- TASK REQUIREMENTS:
Filter these entries down to lines holding "values".

☆ ☆ ☆ ☆ ☆

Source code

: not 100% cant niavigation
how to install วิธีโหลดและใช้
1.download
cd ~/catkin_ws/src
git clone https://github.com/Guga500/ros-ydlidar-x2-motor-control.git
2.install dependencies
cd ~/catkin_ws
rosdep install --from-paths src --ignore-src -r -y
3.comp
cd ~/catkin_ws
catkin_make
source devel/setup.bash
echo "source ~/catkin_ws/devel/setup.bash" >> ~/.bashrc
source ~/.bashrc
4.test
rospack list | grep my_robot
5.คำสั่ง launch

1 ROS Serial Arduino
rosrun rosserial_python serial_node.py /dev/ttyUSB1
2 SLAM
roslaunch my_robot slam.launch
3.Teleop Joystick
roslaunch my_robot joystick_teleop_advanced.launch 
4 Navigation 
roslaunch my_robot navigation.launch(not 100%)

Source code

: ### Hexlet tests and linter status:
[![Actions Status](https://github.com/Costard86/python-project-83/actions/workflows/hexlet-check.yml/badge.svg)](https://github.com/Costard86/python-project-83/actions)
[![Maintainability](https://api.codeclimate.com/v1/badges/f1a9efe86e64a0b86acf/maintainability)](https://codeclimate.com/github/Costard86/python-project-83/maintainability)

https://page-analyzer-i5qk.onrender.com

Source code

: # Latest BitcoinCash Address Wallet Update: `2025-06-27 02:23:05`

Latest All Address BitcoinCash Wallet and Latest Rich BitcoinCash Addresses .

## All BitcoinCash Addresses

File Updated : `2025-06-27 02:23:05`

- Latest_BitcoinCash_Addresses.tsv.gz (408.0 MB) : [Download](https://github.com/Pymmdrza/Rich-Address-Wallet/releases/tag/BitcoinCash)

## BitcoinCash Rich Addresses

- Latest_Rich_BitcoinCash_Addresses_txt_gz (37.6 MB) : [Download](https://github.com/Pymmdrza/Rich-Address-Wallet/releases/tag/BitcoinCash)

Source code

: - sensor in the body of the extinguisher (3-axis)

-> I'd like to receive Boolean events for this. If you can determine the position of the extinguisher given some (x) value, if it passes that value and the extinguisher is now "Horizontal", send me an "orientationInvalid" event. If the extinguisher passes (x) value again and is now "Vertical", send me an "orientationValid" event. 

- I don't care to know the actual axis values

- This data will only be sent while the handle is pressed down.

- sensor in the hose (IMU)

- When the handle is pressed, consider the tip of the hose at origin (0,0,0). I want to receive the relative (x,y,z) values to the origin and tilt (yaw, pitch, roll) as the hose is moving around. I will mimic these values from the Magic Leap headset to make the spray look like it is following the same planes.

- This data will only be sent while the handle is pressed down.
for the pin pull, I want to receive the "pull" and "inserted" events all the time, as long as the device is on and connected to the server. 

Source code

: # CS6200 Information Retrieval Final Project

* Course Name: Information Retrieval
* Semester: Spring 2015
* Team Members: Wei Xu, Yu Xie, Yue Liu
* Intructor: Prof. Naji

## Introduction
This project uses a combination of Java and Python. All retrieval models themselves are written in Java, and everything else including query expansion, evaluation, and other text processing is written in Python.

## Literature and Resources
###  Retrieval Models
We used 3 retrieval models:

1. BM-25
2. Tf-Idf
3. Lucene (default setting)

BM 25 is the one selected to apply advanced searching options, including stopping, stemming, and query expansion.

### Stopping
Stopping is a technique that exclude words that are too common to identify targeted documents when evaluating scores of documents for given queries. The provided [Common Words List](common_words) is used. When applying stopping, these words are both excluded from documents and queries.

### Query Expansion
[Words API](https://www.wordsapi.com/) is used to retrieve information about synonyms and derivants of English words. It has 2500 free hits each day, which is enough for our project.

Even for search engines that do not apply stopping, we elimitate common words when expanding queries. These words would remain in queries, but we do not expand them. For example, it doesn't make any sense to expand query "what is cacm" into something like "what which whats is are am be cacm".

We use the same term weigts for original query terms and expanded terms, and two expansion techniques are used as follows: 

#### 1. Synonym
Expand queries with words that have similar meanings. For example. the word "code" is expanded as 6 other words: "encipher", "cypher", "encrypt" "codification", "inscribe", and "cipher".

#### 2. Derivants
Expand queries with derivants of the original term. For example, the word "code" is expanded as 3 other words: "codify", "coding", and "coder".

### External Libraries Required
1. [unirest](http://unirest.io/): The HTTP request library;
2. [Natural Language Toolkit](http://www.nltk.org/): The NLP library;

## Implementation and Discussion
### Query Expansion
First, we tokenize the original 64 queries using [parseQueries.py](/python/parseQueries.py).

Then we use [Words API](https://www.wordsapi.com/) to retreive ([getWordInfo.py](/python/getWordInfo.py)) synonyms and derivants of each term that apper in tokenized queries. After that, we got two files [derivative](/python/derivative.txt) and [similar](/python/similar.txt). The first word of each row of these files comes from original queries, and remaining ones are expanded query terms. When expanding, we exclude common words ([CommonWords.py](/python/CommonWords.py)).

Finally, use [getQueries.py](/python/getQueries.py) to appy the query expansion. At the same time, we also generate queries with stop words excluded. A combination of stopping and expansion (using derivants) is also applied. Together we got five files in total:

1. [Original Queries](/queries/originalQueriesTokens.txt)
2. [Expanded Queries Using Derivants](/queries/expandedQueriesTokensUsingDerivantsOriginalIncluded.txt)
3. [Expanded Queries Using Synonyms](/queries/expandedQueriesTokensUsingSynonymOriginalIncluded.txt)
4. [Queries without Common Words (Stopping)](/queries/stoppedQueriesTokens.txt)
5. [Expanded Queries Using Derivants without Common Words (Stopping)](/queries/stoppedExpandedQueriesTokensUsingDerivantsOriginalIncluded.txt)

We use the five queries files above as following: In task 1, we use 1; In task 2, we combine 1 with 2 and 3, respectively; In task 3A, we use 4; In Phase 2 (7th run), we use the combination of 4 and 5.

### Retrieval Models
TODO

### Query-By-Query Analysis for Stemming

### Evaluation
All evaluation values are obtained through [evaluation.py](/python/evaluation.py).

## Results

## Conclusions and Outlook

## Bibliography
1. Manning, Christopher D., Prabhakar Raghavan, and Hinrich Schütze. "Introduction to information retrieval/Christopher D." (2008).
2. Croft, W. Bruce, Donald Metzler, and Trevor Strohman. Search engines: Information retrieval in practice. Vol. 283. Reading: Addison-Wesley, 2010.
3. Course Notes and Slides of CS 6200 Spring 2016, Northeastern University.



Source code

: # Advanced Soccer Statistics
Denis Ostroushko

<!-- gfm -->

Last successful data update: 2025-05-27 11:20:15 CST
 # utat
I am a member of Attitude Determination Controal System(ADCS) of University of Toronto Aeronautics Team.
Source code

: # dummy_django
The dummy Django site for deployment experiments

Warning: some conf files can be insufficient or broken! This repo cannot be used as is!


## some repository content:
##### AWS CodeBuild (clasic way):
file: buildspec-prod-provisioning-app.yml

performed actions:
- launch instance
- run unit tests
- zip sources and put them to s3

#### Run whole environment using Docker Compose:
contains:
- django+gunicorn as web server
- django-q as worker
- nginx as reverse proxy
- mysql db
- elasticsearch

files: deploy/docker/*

☆ ☆ ☆ ☆ ☆

- ANSWER SPACE:
- I don't care to know the actual axis values
- When the handle is pressed, consider the tip of the hose at origin (0,0,0). I want to receive the relative (x,y,z) values to the origin and tilt (yaw, pitch, roll) as the hose is moving around. I will mimic these values from the Magic Leap headset to make the spray look like it is following the same planes.
All evaluation values are obtained through [evaluation.py](/python/evaluation.py).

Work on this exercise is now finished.